Walsh went 102-63-1 with the 49ers, winning 10 of his 14 postseason games along with six division titles. He was named the NFL's coach of the year in 1981 and 1984.

Few men did more to shape the look of football into the 21st century. His cerebral nature and often-brilliant stratagems earned him the nickname "The Genius" well before his election to the Pro Football Hall of Fame in 1993.

Walsh twice served as the 49ers' general manager, and George Seifert led San Francisco to two more Super Bowl titles after Walsh left the sideline. Walsh also coached Stanford during two terms over five seasons.

Even a short list of Walsh's adherents is stunning.
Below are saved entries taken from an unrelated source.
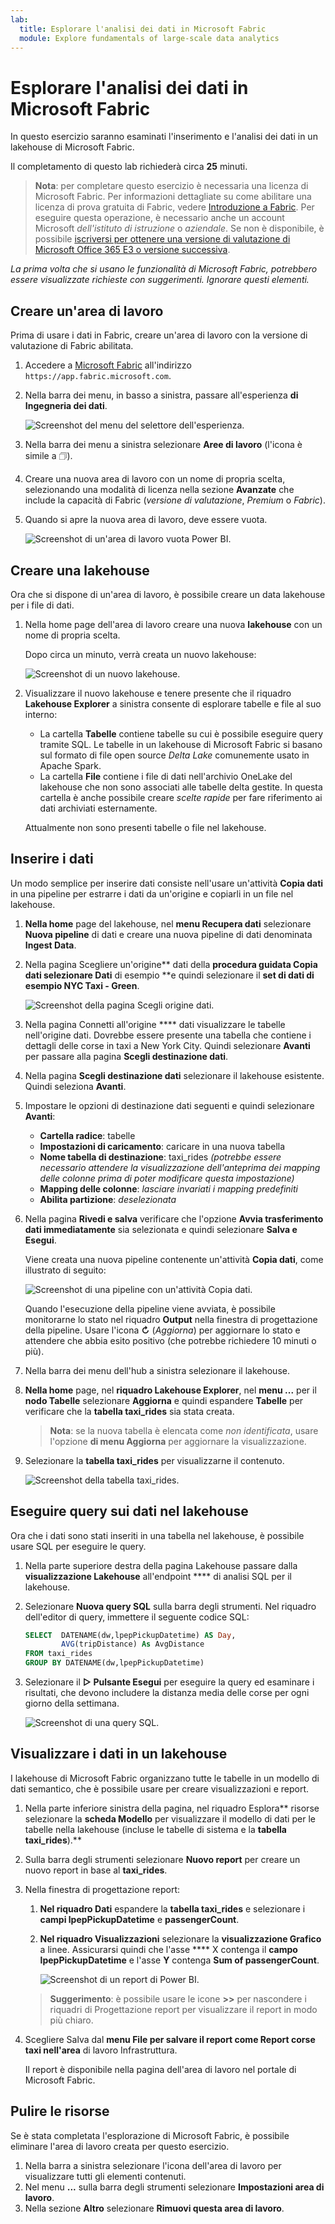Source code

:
 ```yaml
---
lab:
  title: Esplorare l'analisi dei dati in Microsoft Fabric
  module: Explore fundamentals of large-scale data analytics
---
```


# Esplorare l'analisi dei dati in Microsoft Fabric

In questo esercizio saranno esaminati l'inserimento e l'analisi dei dati in un lakehouse di Microsoft Fabric.

Il completamento di questo lab richiederà circa **25** minuti.

> **Nota**: per completare questo esercizio è necessaria una licenza di Microsoft Fabric. Per informazioni dettagliate su come abilitare una licenza di prova gratuita di Fabric, vedere [Introduzione a Fabric](https://learn.microsoft.com/fabric/get-started/fabric-trial). Per eseguire questa operazione, è necessario anche un account Microsoft *dell'istituto di istruzione* o *aziendale*. Se non è disponibile, è possibile [iscriversi per ottenere una versione di valutazione di Microsoft Office 365 E3 o versione successiva](https://www.microsoft.com/microsoft-365/business/compare-more-office-365-for-business-plans).

*La prima volta che si usano le funzionalità di Microsoft Fabric, potrebbero essere visualizzate richieste con suggerimenti. Ignorare questi elementi.*

## Creare un'area di lavoro

Prima di usare i dati in Fabric, creare un'area di lavoro con la versione di valutazione di Fabric abilitata.

1. Accedere a [Microsoft Fabric](https://app.fabric.microsoft.com) all'indirizzo `https://app.fabric.microsoft.com`.
1. Nella barra dei menu, in basso a sinistra, passare all'esperienza **di Ingegneria dei dati**.

    ![Screenshot del menu del selettore dell'esperienza.](./images/fabric-switcher.png)

1. Nella barra dei menu a sinistra selezionare **Aree di lavoro** (l'icona è simile a &#128455;).
1. Creare una nuova area di lavoro con un nome di propria scelta, selezionando una modalità di licenza nella sezione **Avanzate** che include la capacità di Fabric (*versione di valutazione*, *Premium* o *Fabric*).
1. Quando si apre la nuova area di lavoro, deve essere vuota.

    ![Screenshot di un'area di lavoro vuota Power BI.](./images/new-workspace.png)

## Creare una lakehouse

Ora che si dispone di un'area di lavoro, è possibile creare un data lakehouse per i file di dati.

1. Nella home page dell'area di lavoro creare una nuova **lakehouse** con un nome di propria scelta.

    Dopo circa un minuto, verrà creata un nuovo lakehouse:

    ![Screenshot di un nuovo lakehouse.](./images/new-lakehouse.png)

1. Visualizzare il nuovo lakehouse e tenere presente che il riquadro **Lakehouse Explorer** a sinistra consente di esplorare tabelle e file al suo interno:
    - La cartella **Tabelle** contiene tabelle su cui è possibile eseguire query tramite SQL. Le tabelle in un lakehouse di Microsoft Fabric si basano sul formato di file open source *Delta Lake* comunemente usato in Apache Spark.
    - La cartella **File** contiene i file di dati nell'archivio OneLake del lakehouse che non sono associati alle tabelle delta gestite. In questa cartella è anche possibile creare *scelte rapide* per fare riferimento ai dati archiviati esternamente.

    Attualmente non sono presenti tabelle o file nel lakehouse.

## Inserire i dati

Un modo semplice per inserire dati consiste nell'usare un'attività **Copia dati** in una pipeline per estrarre i dati da un'origine e copiarli in un file nel lakehouse.

1. **Nella home** page del lakehouse, nel **menu Recupera dati** selezionare **Nuova pipeline** di dati e creare una nuova pipeline di dati denominata **Ingest Data**.
1. Nella pagina Scegliere un'origine** dati della ****procedura guidata Copia dati** selezionare Dati** di esempio **e quindi selezionare il **set di dati di esempio NYC Taxi - Green**.

    ![Screenshot della pagina Scegli origine dati.](./images/choose-data-source.png)

1. Nella pagina Connetti all'origine **** dati visualizzare le tabelle nell'origine dati. Dovrebbe essere presente una tabella che contiene i dettagli delle corse in taxi a New York City. Quindi selezionare **Avanti** per passare alla pagina **Scegli destinazione dati**.
1. Nella pagina **Scegli destinazione dati** selezionare il lakehouse esistente. Quindi seleziona **Avanti**.
1. Impostare le opzioni di destinazione dati seguenti e quindi selezionare **Avanti**:
    - **Cartella radice**: tabelle
    - **Impostazioni di caricamento**: caricare in una nuova tabella
    - **Nome tabella di destinazione**: taxi_rides *(potrebbe essere necessario attendere la visualizzazione dell'anteprima dei mapping delle colonne prima di poter modificare questa impostazione)*
    - **Mapping delle colonne**: *lasciare invariati i mapping predefiniti*
    - **Abilita partizione**: *deselezionata*
1. Nella pagina **Rivedi e salva** verificare che l'opzione **Avvia trasferimento dati immediatamente** sia selezionata e quindi selezionare **Salva e Esegui**.

    Viene creata una nuova pipeline contenente un'attività **Copia dati**, come illustrato di seguito:

    ![Screenshot di una pipeline con un'attività Copia dati.](./images/copy-data-pipeline.png)

    Quando l'esecuzione della pipeline viene avviata, è possibile monitorarne lo stato nel riquadro **Output** nella finestra di progettazione della pipeline. Usare l'icona **&#8635;** (*Aggiorna*) per aggiornare lo stato e attendere che abbia esito positivo (che potrebbe richiedere 10 minuti o più).

1. Nella barra dei menu dell'hub a sinistra selezionare il lakehouse.
1. **Nella home** page, nel **riquadro Lakehouse Explorer**, nel **menu ...** per il **nodo Tabelle** selezionare **Aggiorna** e quindi espandere **Tabelle** per verificare che la **tabella taxi_rides** sia stata creata.

    > **Nota**: se la nuova tabella è elencata come *non identificata*, usare l'opzione **di menu Aggiorna** per aggiornare la visualizzazione.

1. Selezionare la **tabella taxi_rides** per visualizzarne il contenuto.

    ![Screenshot della tabella taxi_rides.](./images/dimProduct.png)

## Eseguire query sui dati nel lakehouse

Ora che i dati sono stati inseriti in una tabella nel lakehouse, è possibile usare SQL per eseguire le query.

1. Nella parte superiore destra della pagina Lakehouse passare dalla **visualizzazione Lakehouse** all'endpoint **** di analisi SQL per il lakehouse.

1. Selezionare **Nuova query SQL** sulla barra degli strumenti. Nel riquadro dell'editor di query, immettere il seguente codice SQL:

    ```sql
    SELECT  DATENAME(dw,lpepPickupDatetime) AS Day,
            AVG(tripDistance) As AvgDistance
    FROM taxi_rides
    GROUP BY DATENAME(dw,lpepPickupDatetime)
    ```

1. Selezionare il **&#9655; Pulsante Esegui** per eseguire la query ed esaminare i risultati, che devono includere la distanza media delle corse per ogni giorno della settimana.

    ![Screenshot di una query SQL.](./images/sql-query.png)

## Visualizzare i dati in un lakehouse

I lakehouse di Microsoft Fabric organizzano tutte le tabelle in un modello di dati semantico, che è possibile usare per creare visualizzazioni e report.

1. Nella parte inferiore sinistra della pagina, nel riquadro Esplora** risorse selezionare la **scheda Modello** per visualizzare il modello di dati per le tabelle nella lakehouse (incluse le tabelle di sistema e la **tabella taxi_rides**).**
1. Sulla barra degli strumenti selezionare **Nuovo report** per creare un nuovo report in base al **taxi_rides**.
1. Nella finestra di progettazione report:
    1. **Nel riquadro Dati** espandere la **tabella taxi_rides** e selezionare i **campi lpepPickupDatetime** e **passengerCount**.
    1. **Nel riquadro Visualizzazioni** selezionare la **visualizzazione Grafico** a linee. Assicurarsi quindi che l'asse **** X contenga il **campo lpepPickupDatetime** e l'asse **Y** contenga **Sum of passengerCount**.

        ![Screenshot di un report di Power BI.](./images/fabric-report.png)

    > **Suggerimento**: è possibile usare le icone **>>** per nascondere i riquadri di Progettazione report per visualizzare il report in modo più chiaro.

1. Scegliere Salva dal **menu **File** per salvare il report come **Report** corse taxi nell'area** di lavoro Infrastruttura.

    Il report è disponibile nella pagina dell'area di lavoro nel portale di Microsoft Fabric.

## Pulire le risorse

Se è stata completata l'esplorazione di Microsoft Fabric, è possibile eliminare l'area di lavoro creata per questo esercizio.

1. Nella barra a sinistra selezionare l'icona dell'area di lavoro per visualizzare tutti gli elementi contenuti.
2. Nel menu **...** sulla barra degli strumenti selezionare **Impostazioni area di lavoro**.
3. Nella sezione **Altro** selezionare **Rimuovi questa area di lavoro**.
Seifert, Mike Holmgren, Dennis Green, Sam Wyche, Ray Rhodes and Bruce Coslet all became NFL head coaches after serving on Walsh's San Francisco staffs, and Tony Dungy played for him. Most of his former assistants passed on Walsh's structures and strategies to a new generation of coaches, including Mike Shanahan, Jon Gruden, Brian Billick, Andy Reid, Pete Carroll, Gary Kubiak, Steve Mariucci and Jeff Fisher.

Walsh created the Minority Coaching Fellowship program in 1987, helping minority coaches to get a foothold in a previously lily-white profession. Marvin Lewis and Tyrone Willingham are among the coaches who went through the program, later adopted as a league-wide initiative.

Walsh was diagnosed with leukemia in 2004 and underwent months of treatment and blood transfusions. He publicly disclosed his illness in November 2006.

Fellow Hall of Fame coach Marv Levy, who hired Walsh to his first college coaching job, last spoke to him about six weeks ago on the telephone.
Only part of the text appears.